Welche typischen Fehler sehen Sie?

Egal ob interne Projekte, Spin-offs oder JVs – Innovationen werden wegen des Alltagsdrucks oft stiefmütterlich behandelt. Häufig bleiben sie auf interne oder lokale Umsetzungen beschränkt, oft von Ingenieuren geführt, die ihre Zeit zwischen Konzernprojekten aufteilen. Ohne Markt- oder Existenzdruck findet kein Kurswechsel statt. Vertrieb und Marketing laufen nebenbei. Das schafft eine Komfort­zone und die Illusion von Fortschritt – bis Jahre vergehen und Budgets aufgebraucht sind. Typisch sind fehlende Kommunikationsfähigkeiten im Team, keine externe Perspektive, Präsentationen voller technischer Details ohne Bezug zu den tatsächlichen Kundenbedürfnissen. Hinzu kommen starre, überkomplexe Angebote, verzerrtes Marktfeedback durch interne Aufträge und ein zu beschränkter Blick auf den Heim- oder den D-A-CH-Markt.

Sie sprechen oft auch über Unternehmenskultur …

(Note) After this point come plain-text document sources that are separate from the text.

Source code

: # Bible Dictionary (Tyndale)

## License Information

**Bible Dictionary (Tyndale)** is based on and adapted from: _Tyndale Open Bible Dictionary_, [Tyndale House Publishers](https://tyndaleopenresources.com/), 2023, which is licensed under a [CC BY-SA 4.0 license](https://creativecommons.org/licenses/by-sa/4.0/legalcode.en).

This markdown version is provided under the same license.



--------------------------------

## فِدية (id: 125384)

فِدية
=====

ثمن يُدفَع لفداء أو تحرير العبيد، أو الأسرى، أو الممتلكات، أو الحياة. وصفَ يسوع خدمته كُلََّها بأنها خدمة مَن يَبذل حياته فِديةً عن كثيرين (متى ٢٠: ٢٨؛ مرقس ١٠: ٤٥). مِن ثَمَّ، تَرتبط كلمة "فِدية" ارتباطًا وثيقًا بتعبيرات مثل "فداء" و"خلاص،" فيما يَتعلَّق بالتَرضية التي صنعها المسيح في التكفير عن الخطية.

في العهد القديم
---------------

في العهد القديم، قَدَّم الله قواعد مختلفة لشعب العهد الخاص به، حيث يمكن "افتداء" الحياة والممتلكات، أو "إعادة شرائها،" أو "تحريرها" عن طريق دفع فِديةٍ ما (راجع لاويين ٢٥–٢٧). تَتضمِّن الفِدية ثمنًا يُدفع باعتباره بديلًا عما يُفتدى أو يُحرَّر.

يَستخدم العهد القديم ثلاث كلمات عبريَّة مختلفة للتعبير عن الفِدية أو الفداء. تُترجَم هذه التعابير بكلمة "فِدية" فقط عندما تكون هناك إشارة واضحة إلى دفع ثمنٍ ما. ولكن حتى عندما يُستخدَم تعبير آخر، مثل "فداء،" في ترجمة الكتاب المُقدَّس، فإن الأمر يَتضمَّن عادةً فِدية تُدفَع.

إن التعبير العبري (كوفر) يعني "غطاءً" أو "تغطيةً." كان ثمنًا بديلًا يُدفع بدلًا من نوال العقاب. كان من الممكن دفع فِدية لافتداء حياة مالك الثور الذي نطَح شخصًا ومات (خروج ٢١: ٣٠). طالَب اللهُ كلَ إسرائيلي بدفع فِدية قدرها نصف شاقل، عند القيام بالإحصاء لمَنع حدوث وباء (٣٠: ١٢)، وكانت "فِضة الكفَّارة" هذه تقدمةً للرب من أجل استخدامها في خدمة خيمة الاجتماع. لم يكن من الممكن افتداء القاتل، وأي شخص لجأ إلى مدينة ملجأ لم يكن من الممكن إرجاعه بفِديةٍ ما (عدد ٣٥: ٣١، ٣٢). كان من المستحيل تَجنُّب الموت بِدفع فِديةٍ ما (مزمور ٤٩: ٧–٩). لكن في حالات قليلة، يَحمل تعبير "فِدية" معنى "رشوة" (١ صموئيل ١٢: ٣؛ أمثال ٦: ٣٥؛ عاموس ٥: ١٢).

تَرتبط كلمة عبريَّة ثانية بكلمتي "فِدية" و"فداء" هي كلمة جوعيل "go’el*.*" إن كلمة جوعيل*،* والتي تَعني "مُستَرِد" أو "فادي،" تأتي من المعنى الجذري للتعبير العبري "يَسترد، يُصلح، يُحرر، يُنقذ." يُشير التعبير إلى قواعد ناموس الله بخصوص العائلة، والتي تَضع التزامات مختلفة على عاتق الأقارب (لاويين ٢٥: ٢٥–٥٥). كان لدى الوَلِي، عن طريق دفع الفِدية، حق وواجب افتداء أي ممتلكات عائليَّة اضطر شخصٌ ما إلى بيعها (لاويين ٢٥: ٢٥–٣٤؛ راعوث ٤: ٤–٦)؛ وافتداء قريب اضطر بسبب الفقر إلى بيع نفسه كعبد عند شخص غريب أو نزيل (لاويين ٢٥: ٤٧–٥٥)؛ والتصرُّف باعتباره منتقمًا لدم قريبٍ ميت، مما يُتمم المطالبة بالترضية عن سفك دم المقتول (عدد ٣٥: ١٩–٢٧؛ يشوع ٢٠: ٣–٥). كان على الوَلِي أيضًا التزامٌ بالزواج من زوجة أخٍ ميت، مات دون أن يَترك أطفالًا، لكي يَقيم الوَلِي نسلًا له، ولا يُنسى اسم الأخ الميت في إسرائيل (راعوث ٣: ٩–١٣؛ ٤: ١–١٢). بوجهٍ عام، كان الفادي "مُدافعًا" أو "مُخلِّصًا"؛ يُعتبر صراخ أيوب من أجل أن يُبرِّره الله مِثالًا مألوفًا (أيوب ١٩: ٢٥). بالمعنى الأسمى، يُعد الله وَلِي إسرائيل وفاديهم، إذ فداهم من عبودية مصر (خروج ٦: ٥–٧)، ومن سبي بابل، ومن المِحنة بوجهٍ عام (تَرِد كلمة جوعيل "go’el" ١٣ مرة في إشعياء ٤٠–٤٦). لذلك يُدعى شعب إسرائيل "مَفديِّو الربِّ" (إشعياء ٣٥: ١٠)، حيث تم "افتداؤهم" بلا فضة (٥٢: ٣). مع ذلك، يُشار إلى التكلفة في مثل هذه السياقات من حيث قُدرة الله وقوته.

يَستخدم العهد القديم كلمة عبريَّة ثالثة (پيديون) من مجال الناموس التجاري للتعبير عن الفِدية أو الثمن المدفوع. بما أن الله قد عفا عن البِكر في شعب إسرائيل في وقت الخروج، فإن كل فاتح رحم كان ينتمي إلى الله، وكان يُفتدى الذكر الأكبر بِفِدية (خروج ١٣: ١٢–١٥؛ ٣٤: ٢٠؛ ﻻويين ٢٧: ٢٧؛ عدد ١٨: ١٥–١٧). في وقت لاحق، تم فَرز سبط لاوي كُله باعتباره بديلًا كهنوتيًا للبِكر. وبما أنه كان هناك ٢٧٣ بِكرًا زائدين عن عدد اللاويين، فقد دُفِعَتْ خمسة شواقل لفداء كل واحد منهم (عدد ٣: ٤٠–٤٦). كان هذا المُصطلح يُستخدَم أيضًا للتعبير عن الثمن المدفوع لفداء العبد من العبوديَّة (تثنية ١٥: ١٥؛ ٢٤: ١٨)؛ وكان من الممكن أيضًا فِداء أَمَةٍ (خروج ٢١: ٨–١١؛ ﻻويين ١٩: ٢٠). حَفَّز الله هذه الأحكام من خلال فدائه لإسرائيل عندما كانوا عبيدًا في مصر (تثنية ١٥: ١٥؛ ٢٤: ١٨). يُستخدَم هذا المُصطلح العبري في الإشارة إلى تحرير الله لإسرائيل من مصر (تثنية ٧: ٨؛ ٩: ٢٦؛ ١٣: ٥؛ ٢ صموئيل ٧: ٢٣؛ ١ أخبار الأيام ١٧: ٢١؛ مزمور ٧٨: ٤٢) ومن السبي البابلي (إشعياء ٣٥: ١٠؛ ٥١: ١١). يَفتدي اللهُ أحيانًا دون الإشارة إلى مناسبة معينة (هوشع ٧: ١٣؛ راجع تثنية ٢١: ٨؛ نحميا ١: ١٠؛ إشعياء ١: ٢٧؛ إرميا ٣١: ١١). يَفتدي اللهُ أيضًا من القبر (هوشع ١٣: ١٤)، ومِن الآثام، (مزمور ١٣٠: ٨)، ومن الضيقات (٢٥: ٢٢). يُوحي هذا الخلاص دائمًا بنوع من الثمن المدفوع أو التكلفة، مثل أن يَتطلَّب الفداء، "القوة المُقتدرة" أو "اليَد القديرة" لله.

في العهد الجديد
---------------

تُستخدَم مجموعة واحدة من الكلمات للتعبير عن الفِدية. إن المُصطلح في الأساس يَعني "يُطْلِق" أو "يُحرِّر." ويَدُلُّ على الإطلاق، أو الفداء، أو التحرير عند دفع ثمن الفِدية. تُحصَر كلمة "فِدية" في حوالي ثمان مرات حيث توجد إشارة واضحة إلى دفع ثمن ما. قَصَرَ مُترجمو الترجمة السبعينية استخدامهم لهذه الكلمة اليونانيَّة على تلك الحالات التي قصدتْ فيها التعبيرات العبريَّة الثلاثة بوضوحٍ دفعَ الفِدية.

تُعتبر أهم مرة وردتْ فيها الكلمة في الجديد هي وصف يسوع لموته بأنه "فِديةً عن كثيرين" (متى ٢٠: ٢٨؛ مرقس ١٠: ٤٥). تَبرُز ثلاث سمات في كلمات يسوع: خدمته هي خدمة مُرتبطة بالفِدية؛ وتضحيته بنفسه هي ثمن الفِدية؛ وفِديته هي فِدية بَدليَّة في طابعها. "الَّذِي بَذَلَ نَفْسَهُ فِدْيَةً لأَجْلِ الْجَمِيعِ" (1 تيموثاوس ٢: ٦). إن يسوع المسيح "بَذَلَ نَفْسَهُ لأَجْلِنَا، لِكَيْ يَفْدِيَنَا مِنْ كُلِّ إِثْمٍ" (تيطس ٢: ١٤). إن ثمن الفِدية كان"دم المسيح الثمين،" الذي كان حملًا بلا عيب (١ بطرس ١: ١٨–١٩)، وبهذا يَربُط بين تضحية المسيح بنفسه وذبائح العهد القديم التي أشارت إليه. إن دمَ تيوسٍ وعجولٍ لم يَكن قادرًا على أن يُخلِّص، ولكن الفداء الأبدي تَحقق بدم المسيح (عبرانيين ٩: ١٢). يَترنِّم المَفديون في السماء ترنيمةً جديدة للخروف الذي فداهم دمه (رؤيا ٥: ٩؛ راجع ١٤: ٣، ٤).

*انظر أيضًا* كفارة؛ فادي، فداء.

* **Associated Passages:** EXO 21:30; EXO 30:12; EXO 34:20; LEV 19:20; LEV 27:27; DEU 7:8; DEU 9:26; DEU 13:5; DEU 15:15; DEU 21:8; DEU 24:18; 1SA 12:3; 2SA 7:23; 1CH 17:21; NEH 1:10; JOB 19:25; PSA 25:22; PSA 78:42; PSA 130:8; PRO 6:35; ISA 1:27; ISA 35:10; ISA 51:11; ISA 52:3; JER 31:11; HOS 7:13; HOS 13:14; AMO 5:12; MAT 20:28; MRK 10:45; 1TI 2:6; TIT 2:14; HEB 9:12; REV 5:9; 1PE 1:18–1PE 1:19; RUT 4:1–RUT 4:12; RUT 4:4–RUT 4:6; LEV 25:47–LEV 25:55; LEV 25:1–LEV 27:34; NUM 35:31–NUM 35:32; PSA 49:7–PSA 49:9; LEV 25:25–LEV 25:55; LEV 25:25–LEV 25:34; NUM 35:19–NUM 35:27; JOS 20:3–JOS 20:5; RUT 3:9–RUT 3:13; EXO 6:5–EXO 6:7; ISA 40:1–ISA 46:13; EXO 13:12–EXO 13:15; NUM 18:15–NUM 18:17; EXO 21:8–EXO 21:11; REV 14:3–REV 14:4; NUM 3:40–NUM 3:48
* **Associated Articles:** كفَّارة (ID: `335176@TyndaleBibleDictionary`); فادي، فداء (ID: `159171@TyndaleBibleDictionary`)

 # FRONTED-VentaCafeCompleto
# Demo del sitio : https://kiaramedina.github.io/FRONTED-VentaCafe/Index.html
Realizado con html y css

Ja, weil Kultur entscheidet, ob Innovationen wachsen oder scheitern. Wenn Vorschläge von Mitarbeitern ignoriert werden, sendet das ein klares Signal: „Alles bleibt, wie es ist.“ Die Besten gehen dann – nicht aus Illoyalität, sondern weil sie dort arbeiten wollen, wo ihre Ideen zählen. In Zeiten von Fachkräftemangel und hohem Tempo kann sich das kein Unternehmen leisten. Und selbst mit der besten Kultur gilt: Ohne konsequente Umsetzung bleibt vieles Theorie.

Was ist für Sie der entscheidende Erfolgsfaktor gelungener Innovation?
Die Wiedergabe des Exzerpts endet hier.